Israeli left condemns Netanyahu for banning Tlaib, Omar

Left-wing NGOs and parliamentarians condemn the Israeli decision to ban US Congresswomen Rashida Tlaib and Ilhan Omar

Meretz head Nitzan Horowitz (photo credit: AVSHALOM SASSONI/MAARIV)
Meretz head Nitzan Horowitz
(photo credit: AVSHALOM SASSONI/MAARIV)
 Peace Now condemned on Thursday Prime Minister Benjamin Netanyahu for his decision to ban the entry of US Congresswomen Rashida Tlaib and Ilhan Omar.
"Prime Minister Netanyahu, who ceremoniously greeted the fascists [Brazilian President Jair Bolsonaro], [Filipino President Rodrigo] Duterte and [Hungarian Prime Minister Viktor] Orbán, refuses to let in US public officials only because he is afraid of their criticism of his, or Trump's, policies.

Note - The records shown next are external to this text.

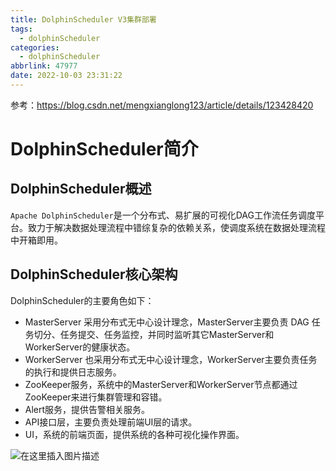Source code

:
 ```yaml
---
title: DolphinScheduler V3集群部署
tags:
  - dolphinScheduler
categories:
  - dolphinScheduler
abbrlink: 47977
date: 2022-10-03 23:31:22
---
```


参考：https://blog.csdn.net/mengxianglong123/article/details/123428420

# DolphinScheduler简介

## DolphinScheduler概述

`Apache DolphinScheduler`是一个分布式、易扩展的可视化DAG工作流任务调度平台。致力于解决数据处理流程中错综复杂的依赖关系，使调度系统在数据处理流程中开箱即用。

## DolphinScheduler核心架构

DolphinScheduler的主要角色如下：

- MasterServer 采用分布式无中心设计理念，MasterServer主要负责 DAG 任务切分、任务提交、任务监控，并同时监听其它MasterServer和WorkerServer的健康状态。
- WorkerServer 也采用分布式无中心设计理念，WorkerServer主要负责任务的执行和提供日志服务。
- ZooKeeper服务，系统中的MasterServer和WorkerServer节点都通过ZooKeeper来进行集群管理和容错。
- Alert服务，提供告警相关服务。
- API接口层，主要负责处理前端UI层的请求。
- UI，系统的前端页面，提供系统的各种可视化操作界面。

![在这里插入图片描述](https://gitee.com/starzy/images/raw/master//5d7a46d072b8441693f6cbfeb135a7a7.png)
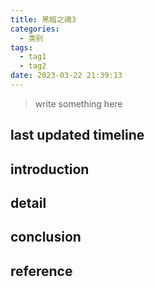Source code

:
 ```yaml
---
title: 黑暗之魂3
categories:
  - 类别
tags:
  - tag1
  - tag2
date: 2023-03-22 21:39:13
---
```


>write something here


## last updated timeline


## introduction


## detail


## conclusion


## reference
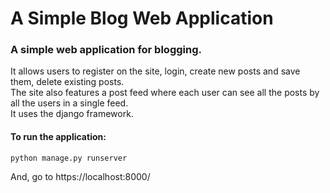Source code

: # A Simple Blog Web Application 

### A simple web application for blogging.
It allows users to register on the site, login, create new posts and save them, delete existing posts. <br>
The site also features a post feed where each user can see all the posts by all the users in a single feed. <br>
It uses the django framework.

#### To run the application:
```
python manage.py runserver
```
And, go to https://localhost:8000/

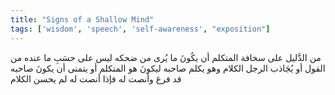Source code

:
 ```yaml
---
title: "Signs of a Shallow Mind"
tags: ['wisdom', 'speech', 'self-awareness', "exposition"]
---
```


 من الدَّليل على سخافة المتكلم أن يكُونَ ما يُرى من ضحكه ليس على حسَبِ ما عنده من القول أو يُجَاذب الرجل الكلام وهو يكلم صاحبه ليكونَ هو المتكلم أو يتمنى أن يكونَ صاحبه قد فرغ وأنصت له فإذا أنصت له لم يحسن الكلام
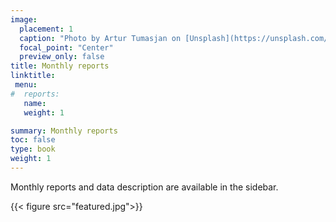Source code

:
 ```yaml
---
image:
  placement: 1
  caption: "Photo by Artur Tumasjan on [Unsplash](https://unsplash.com/s/photos/report-uk?utm_source=unsplash&utm_medium=referral&utm_content=creditCopyText)"
  focal_point: "Center"
  preview_only: false
title: Monthly reports
linktitle: 
 menu:
#  reports:
   name: 
   weight: 1

summary: Monthly reports
toc: false
type: book
weight: 1
---
```


 <i class="fas fa-info-circle"></i> <span class="ml-1">Monthly reports and data description are available in the sidebar.</span>



{{< figure src="featured.jpg">}}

This is not how a sovereign democracy acts," Peace Now said in a press release.
It added that "Netanyahu is turning Israel into a cowardly state, that signs treaties with tyrants and is incapable of coping with criticism; one that has no foreign policy, and, most importantly, no backbone."
"In his weakness," Peace Now concluded, "Netanyahu is forsaking the strategic asset that is the [US] bipartisan support for Israel. He lets Israel be taken hostage by an American president for his personal benefit. It is unacceptable that a foreign president, as Israel-loving as he may be, would decide who gets to enter Israel and who doesn't."
Netanyahu's decision was earlier criticized by numerous left-wing MKs, including MK Nitzan Horowitz from the Democratic Union and MK Ahmad Tibi from the Joint List.
MK Horowitz said banning US congresswomen is a "bad decision," adding that it is "not only a confrontation with the Democratic Party, that has always supported Israel, but a fundamental issue: Israel is a free, democratic country, and in such a place [we] don't deal with criticism by banning one's entry or exit."
MK Ahmad Tibi condemned Netanyahu's decision:

 

MK Aida Touma Suleiman responded to the ban calling Netanyahu's relationship with Trump "the Strongmen Alliance," a term used for a self-declared fascist fraction for the Revisionist Zionist Movement, that acted in Palestine in the years 1930-1933.